→ PROBLEM STATEMENT
Using the entries below, copy out all lines where "itemize" is found.

(Source texts of formatted documents)
───

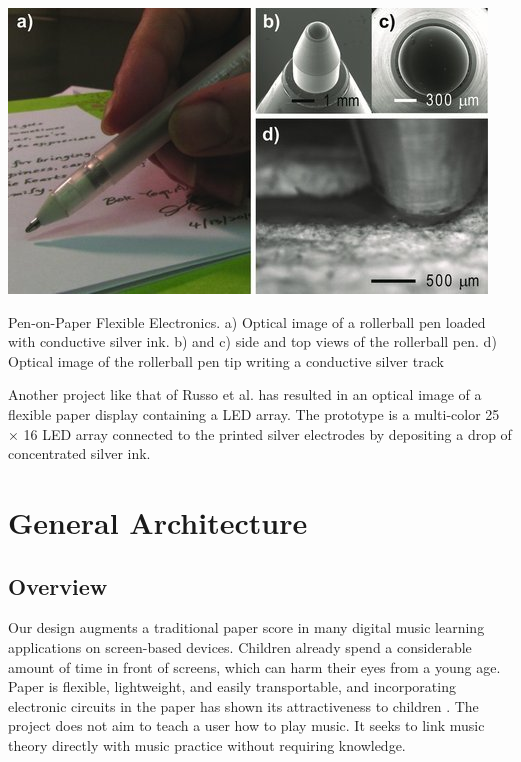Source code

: \begin{marginfigure}
   \centering
   \includegraphics{images/IS_pen-on-paper.jpg}
   \caption{Pen-on-Paper Flexible Electronics. a) Optical image of a rollerball pen loaded with conductive silver ink. b) and c) side and top views of the rollerball pen. d) Optical image of the rollerball pen tip writing a conductive silver track}
   \label{fig:IS_pen-on-paper}
\end{marginfigure}

Another project like that of Russo et al. \cite{russo2011pen} has resulted in an optical image of a flexible paper display containing a LED array. The prototype is a multi-color 25 × 16 LED array connected to the printed silver electrodes by depositing a drop of concentrated silver ink.

\section{General Architecture}

\subsection{Overview}

Our design augments a traditional paper score in many digital music learning applications on screen-based devices. Children already spend a considerable amount of time in front of screens, which can harm their eyes from a young age. Paper is flexible, lightweight, and easily transportable, and incorporating electronic circuits in the paper has shown its attractiveness to children \cite{hershman2018light}. The project does not aim to teach a user how to play music. It seeks to link music theory directly with music practice without requiring knowledge.

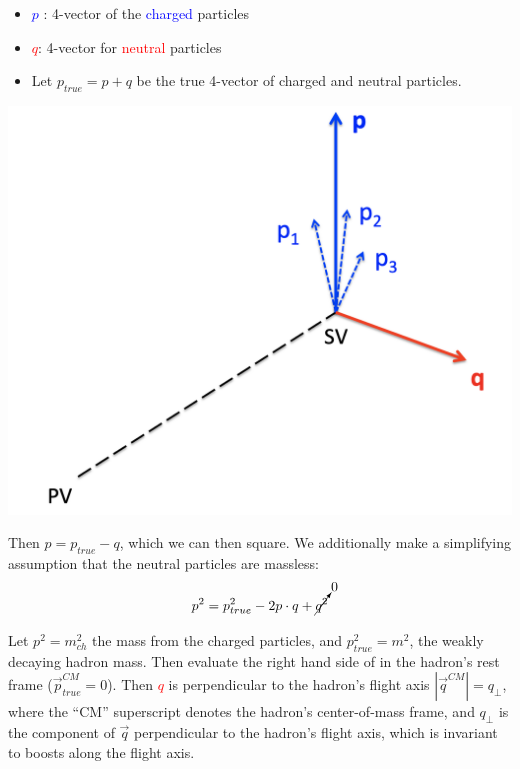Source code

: \begin{minipage}{0.6\textwidth}
\begin{itemize}
	\item \textcolor{blue}{$p$}	: 4-vector of the \textcolor{blue}{charged} particles
	\item \textcolor{red}{$q$}: 4-vector for \textcolor{red}{neutral} particles
	\item Let $p_{true} = p + q$ be the true 4-vector of charged and neutral particles. 
\end{itemize}

\hspace{0.03\textwidth}
\end{minipage}
\begin{minipage}{0.35\textwidth}
\includegraphics[width=\textwidth]{figures/ftag/mass-regression/mass-pt-constraint}
\end{minipage}

Then $p = p_{true} -q$, which we can then square. We additionally make a simplifying assumption that the neutral particles are massless:
\begin{equation}
p^2 = p_{true}^2 - 2 p \cdot q + \cancelto{0}{q^2}
\label{eq:chg-neutral}
\end{equation}

Let $p^2 = m_{ch}^2$ the mass from the charged particles, and $p_{true}^2 = m^2$, the weakly decaying hadron mass. 
Then evaluate the right hand side of \Eq{\ref{eq:chg-neutral}} in the hadron's rest frame ($\vec{p}_{true}^{CM} = 0$).  Then \textcolor{red}{$q$} is perpendicular to the hadron's flight axis $|\vec{q}^{CM}| = q_\perp$, where the ``CM'' superscript denotes the hadron's center-of-mass frame, and $q_\perp$ is the component of $\vec{q}$ perpendicular to the hadron's flight axis, which is invariant to boosts along the flight axis.

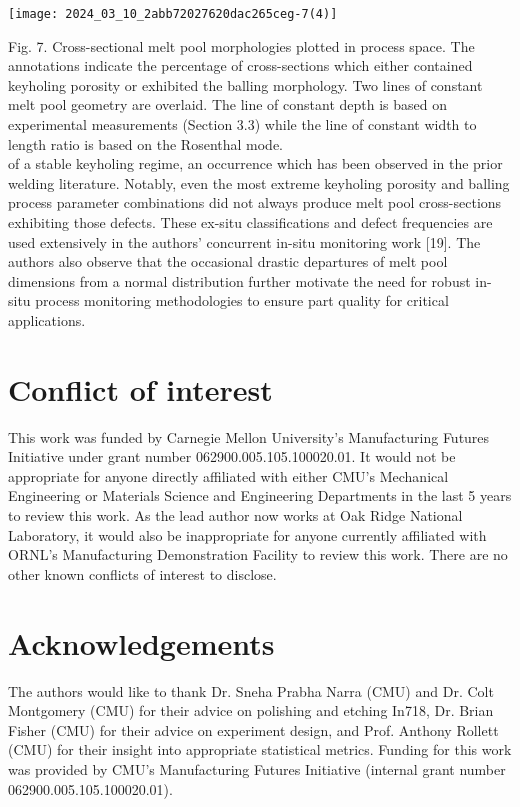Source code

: \documentclass[10pt]{article}
\begin{document}
\begin{center}
\texttt{[image: 2024\_03\_10\_2abb72027620dac265ceg-7(4)]}
\end{center}

Fig. 7. Cross-sectional melt pool morphologies plotted in process space. The annotations indicate the percentage of cross-sections which either contained keyholing porosity or exhibited the balling morphology. Two lines of constant melt pool geometry are overlaid. The line of constant depth is based on experimental measurements (Section 3.3) while the line of constant width to length ratio is based on the Rosenthal mode.\\
of a stable keyholing regime, an occurrence which has been observed in the prior welding literature. Notably, even the most extreme keyholing porosity and balling process parameter combinations did not always produce melt pool cross-sections exhibiting those defects. These ex-situ classifications and defect frequencies are used extensively in the authors' concurrent in-situ monitoring work [19]. The authors also observe that the occasional drastic departures of melt pool dimensions from a normal distribution further motivate the need for robust in-situ process monitoring methodologies to ensure part quality for critical applications.

\section*{Conflict of interest}
This work was funded by Carnegie Mellon University's Manufacturing Futures Initiative under grant number 062900.005.105.100020.01. It would not be appropriate for anyone directly affiliated with either CMU's Mechanical Engineering or Materials Science and Engineering Departments in the last 5 years to review this work. As the lead author now works at Oak Ridge National Laboratory, it would also be inappropriate for anyone currently affiliated with ORNL's Manufacturing Demonstration Facility to review this work. There are no other known conflicts of interest to disclose.

\section*{Acknowledgements}
The authors would like to thank Dr. Sneha Prabha Narra (CMU) and Dr. Colt Montgomery (CMU) for their advice on polishing and etching In718, Dr. Brian Fisher (CMU) for their advice on experiment design, and Prof. Anthony Rollett (CMU) for their insight into appropriate statistical metrics. Funding for this work was provided by CMU's Manufacturing Futures Initiative (internal grant number 062900.005.105.100020.01).
\end{document}
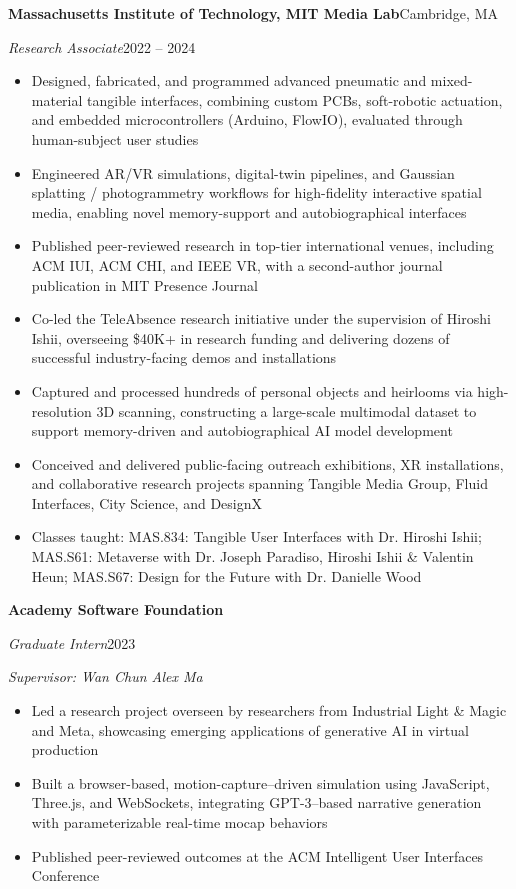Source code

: \documentclass[10pt,letterpaper]{article}
\newcommand{\entry}[4]{%
  \par\addvspace{2.5pt}%
  {\large\bfseries #1}\hfill #2\par\nobreak
  \textit{#3}\hfill #4\par\nobreak}
\newcommand{\mentor}[1]{\textit{#1}\par\nobreak}
\newenvironment{bullets}{%
  \begin{itemize}[leftmargin=0.95em,labelsep=0.35em,itemsep=0pt,parsep=0pt,topsep=1pt,partopsep=0pt,
    label={\raisebox{0.25ex}{\tiny$\bullet$}}]}{\end{itemize}}
\begin{document}
\entry{Massachusetts Institute of Technology, MIT Media Lab}{Cambridge, MA}{Research Associate}{2022 -- 2024}
\begin{bullets}
\item Designed, fabricated, and programmed advanced pneumatic and mixed-material tangible interfaces, combining custom PCBs, soft-robotic actuation, and embedded microcontrollers (Arduino, FlowIO), evaluated through human-subject user studies
\item Engineered AR/VR simulations, digital-twin pipelines, and Gaussian splatting / photogrammetry workflows for high-fidelity interactive spatial media, enabling novel memory-support and autobiographical interfaces
\item Published peer-reviewed research in top-tier international venues, including ACM IUI, ACM CHI, and IEEE VR, with a second-author journal publication in MIT Presence Journal
\item Co-led the TeleAbsence research initiative under the supervision of Hiroshi Ishii, overseeing \$40K+ in research funding and delivering dozens of successful industry-facing demos and installations
\item Captured and processed hundreds of personal objects and heirlooms via high-resolution 3D scanning, constructing a large-scale multimodal dataset to support memory-driven and autobiographical AI model development
\item Conceived and delivered public-facing outreach exhibitions, XR installations, and collaborative research projects spanning Tangible Media Group, Fluid Interfaces, City Science, and DesignX
\item Classes taught: MAS.834: Tangible User Interfaces with Dr. Hiroshi Ishii; MAS.S61: Metaverse with Dr. Joseph Paradiso, Hiroshi Ishii \& Valentin Heun; MAS.S67: Design for the Future with Dr. Danielle Wood
\end{bullets}

\entry{Academy Software Foundation}{}{Graduate Intern}{2023}
\mentor{Supervisor: Wan Chun Alex Ma}
\begin{bullets}
\item Led a research project overseen by researchers from Industrial Light \& Magic and Meta, showcasing emerging applications of generative AI in virtual production
\item Built a browser-based, motion-capture--driven simulation using JavaScript, Three.js, and WebSockets, integrating GPT-3--based narrative generation with parameterizable real-time mocap behaviors
\item Published peer-reviewed outcomes at the ACM Intelligent User Interfaces Conference
\end{bullets}
\end{document}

───

→ OUTPUT FOR THIS EXERCISE
\begin{itemize}
\end{itemize}
  \begin{itemize}[leftmargin=0.95em,labelsep=0.35em,itemsep=0pt,parsep=0pt,topsep=1pt,partopsep=0pt,
    label={\raisebox{0.25ex}{\tiny$\bullet$}}]}{\end{itemize}}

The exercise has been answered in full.